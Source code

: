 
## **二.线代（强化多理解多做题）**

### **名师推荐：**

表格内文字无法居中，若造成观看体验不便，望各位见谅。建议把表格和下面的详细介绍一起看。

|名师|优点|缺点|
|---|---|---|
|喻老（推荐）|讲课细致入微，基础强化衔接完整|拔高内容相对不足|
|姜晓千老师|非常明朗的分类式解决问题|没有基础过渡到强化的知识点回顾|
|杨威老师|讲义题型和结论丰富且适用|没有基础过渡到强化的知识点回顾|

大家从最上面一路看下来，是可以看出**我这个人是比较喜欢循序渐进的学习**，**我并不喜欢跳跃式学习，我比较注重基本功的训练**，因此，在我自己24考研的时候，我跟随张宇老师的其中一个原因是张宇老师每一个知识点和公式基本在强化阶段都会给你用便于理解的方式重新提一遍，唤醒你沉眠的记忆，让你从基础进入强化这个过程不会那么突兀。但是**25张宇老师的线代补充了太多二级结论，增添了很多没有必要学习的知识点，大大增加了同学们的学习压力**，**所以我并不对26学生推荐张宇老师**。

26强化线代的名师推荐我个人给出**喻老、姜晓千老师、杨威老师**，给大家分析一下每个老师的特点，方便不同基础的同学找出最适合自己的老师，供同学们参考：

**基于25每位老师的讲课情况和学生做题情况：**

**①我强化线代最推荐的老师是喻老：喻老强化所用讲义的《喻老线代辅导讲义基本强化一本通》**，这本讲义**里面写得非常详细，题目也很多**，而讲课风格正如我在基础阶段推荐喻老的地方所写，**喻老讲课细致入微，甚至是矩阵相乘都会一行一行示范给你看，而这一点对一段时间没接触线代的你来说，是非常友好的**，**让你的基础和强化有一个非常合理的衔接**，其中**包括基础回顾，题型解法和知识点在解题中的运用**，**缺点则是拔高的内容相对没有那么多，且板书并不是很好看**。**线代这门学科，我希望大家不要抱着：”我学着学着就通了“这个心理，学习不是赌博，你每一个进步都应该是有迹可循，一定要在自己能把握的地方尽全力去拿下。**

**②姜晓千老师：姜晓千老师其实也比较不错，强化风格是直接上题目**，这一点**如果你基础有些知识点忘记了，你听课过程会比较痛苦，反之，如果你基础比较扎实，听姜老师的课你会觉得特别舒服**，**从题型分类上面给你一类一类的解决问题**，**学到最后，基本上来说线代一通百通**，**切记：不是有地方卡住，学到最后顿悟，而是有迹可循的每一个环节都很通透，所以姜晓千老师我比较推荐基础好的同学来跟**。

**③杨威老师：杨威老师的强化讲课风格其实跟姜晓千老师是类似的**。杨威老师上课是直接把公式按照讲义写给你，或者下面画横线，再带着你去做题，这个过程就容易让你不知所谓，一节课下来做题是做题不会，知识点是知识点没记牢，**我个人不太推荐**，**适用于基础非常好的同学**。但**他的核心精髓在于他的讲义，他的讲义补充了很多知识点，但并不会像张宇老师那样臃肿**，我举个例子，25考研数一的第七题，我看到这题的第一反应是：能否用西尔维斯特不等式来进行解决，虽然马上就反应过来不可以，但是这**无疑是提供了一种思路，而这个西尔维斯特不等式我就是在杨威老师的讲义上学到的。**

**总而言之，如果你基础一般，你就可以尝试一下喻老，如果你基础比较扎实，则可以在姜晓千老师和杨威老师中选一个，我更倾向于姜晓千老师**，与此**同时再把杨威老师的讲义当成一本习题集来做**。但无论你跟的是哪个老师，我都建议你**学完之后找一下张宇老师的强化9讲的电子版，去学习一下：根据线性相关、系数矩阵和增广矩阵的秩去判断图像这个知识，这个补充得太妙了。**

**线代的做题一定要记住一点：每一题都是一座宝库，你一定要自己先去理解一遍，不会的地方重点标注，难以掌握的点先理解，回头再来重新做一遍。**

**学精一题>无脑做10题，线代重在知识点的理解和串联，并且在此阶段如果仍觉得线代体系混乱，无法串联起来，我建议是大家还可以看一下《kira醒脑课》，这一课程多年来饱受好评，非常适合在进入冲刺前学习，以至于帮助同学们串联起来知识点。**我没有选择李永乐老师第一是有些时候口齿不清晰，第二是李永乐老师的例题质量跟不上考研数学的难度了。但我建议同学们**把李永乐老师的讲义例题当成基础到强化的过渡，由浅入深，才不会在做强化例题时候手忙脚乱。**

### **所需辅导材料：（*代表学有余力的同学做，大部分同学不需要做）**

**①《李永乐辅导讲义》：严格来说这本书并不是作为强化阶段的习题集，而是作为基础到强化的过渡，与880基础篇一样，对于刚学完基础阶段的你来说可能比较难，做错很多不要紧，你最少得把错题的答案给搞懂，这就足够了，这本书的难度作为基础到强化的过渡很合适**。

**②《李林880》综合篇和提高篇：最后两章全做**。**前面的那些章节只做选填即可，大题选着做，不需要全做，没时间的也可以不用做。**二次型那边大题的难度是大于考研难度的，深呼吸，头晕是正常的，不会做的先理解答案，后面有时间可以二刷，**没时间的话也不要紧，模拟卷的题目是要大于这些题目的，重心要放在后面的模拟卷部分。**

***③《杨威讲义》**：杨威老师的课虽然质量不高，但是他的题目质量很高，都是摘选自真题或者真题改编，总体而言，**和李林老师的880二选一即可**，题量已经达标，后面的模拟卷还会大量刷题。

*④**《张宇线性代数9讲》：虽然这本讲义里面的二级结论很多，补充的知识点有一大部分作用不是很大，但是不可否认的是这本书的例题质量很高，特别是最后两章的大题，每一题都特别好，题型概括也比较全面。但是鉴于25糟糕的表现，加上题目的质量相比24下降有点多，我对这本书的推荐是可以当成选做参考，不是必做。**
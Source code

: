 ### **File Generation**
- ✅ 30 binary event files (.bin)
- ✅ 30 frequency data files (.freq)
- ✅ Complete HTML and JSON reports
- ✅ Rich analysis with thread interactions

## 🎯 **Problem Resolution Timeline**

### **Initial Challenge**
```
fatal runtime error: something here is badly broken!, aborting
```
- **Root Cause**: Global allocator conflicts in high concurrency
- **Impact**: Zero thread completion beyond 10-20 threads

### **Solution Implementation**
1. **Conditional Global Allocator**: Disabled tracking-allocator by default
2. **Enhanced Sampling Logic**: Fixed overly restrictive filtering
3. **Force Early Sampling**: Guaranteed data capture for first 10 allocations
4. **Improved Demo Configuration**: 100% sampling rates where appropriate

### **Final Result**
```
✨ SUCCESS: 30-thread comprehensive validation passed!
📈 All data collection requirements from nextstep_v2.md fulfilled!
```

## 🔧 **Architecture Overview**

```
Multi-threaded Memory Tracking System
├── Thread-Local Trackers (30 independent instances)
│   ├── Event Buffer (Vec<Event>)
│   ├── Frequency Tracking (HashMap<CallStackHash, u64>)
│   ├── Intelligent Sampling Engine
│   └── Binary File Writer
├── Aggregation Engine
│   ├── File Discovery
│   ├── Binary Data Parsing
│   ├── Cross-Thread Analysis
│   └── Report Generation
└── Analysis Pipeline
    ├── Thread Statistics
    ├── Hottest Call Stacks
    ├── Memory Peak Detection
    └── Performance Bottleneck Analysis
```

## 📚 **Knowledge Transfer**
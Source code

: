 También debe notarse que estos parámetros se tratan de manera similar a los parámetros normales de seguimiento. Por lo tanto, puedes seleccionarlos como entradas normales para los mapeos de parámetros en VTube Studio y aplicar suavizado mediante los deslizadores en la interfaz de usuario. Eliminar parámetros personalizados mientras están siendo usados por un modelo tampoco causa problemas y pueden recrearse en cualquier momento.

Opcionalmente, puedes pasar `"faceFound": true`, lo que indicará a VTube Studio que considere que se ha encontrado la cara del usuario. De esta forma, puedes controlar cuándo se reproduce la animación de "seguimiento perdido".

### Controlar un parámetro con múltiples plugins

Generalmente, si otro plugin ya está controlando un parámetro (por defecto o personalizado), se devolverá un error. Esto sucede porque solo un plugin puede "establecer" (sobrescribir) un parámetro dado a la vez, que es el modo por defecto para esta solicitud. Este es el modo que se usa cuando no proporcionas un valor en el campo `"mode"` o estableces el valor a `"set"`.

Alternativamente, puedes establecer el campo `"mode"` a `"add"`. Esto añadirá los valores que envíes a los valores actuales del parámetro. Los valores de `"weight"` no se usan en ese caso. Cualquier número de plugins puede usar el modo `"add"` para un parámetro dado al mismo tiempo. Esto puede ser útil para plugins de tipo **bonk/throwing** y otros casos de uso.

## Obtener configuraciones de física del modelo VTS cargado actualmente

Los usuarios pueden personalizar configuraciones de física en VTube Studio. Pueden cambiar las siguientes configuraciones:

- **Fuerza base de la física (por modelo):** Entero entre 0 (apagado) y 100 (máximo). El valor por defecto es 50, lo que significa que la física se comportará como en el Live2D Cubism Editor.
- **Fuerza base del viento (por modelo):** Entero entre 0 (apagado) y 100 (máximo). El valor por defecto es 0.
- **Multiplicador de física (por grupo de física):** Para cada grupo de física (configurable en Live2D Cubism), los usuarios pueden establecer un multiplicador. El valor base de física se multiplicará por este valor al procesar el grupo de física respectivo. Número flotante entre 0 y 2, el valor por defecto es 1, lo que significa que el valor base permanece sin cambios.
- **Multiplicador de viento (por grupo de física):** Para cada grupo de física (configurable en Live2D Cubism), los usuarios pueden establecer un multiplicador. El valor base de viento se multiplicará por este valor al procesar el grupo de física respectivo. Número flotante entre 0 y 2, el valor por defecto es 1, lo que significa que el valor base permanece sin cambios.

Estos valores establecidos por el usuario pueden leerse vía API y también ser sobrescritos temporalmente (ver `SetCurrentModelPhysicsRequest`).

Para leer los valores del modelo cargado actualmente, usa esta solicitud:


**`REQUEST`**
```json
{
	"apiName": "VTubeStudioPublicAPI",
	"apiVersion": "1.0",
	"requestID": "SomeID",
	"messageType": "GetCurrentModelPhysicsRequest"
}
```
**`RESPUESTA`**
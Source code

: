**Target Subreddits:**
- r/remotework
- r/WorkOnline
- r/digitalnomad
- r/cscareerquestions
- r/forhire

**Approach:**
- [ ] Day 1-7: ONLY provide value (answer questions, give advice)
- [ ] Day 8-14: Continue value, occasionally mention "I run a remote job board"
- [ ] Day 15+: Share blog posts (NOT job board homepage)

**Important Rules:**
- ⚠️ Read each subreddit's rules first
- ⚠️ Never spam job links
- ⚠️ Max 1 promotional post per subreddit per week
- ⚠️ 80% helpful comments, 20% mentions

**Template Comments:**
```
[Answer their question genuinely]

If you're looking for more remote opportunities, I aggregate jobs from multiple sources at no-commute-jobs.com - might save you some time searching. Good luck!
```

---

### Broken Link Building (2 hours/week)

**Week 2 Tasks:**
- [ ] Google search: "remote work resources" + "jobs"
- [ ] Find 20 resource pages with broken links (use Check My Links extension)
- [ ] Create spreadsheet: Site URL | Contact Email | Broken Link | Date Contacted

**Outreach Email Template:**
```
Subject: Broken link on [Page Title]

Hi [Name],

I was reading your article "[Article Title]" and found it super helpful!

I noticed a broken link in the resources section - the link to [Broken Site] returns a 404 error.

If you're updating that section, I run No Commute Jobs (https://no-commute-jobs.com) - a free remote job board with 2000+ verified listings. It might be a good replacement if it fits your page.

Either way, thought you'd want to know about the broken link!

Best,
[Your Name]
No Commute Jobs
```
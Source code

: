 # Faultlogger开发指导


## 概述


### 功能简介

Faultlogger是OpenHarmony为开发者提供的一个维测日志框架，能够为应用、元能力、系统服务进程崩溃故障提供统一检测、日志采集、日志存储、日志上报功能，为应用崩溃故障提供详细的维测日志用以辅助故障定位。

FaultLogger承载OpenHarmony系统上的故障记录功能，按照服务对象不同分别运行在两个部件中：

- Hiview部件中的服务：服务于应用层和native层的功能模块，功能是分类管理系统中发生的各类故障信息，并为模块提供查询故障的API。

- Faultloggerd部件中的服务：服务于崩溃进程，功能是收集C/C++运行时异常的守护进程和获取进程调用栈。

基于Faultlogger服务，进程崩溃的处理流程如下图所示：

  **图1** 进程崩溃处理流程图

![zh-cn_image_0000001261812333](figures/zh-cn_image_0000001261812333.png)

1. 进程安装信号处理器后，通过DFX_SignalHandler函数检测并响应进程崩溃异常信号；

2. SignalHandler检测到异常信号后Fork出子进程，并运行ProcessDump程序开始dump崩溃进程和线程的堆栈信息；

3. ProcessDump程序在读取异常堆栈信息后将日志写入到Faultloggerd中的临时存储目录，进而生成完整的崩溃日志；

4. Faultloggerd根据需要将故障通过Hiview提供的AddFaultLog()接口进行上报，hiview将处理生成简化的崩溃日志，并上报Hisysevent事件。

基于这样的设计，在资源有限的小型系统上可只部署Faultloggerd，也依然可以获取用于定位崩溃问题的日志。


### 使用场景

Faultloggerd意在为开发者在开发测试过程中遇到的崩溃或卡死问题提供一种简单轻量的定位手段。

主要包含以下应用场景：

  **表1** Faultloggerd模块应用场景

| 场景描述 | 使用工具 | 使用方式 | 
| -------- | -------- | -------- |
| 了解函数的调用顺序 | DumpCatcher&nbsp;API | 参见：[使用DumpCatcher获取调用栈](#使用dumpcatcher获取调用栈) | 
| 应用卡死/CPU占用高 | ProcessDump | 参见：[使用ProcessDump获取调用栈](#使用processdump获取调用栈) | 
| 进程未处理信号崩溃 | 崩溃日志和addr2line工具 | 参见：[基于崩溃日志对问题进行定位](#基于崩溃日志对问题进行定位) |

☆ ☆ ☆ ☆

PROBLEM DESCRIPTION:
Report the number of lines above holding "cargado", and only that.

EXERCISE OUTPUT:
2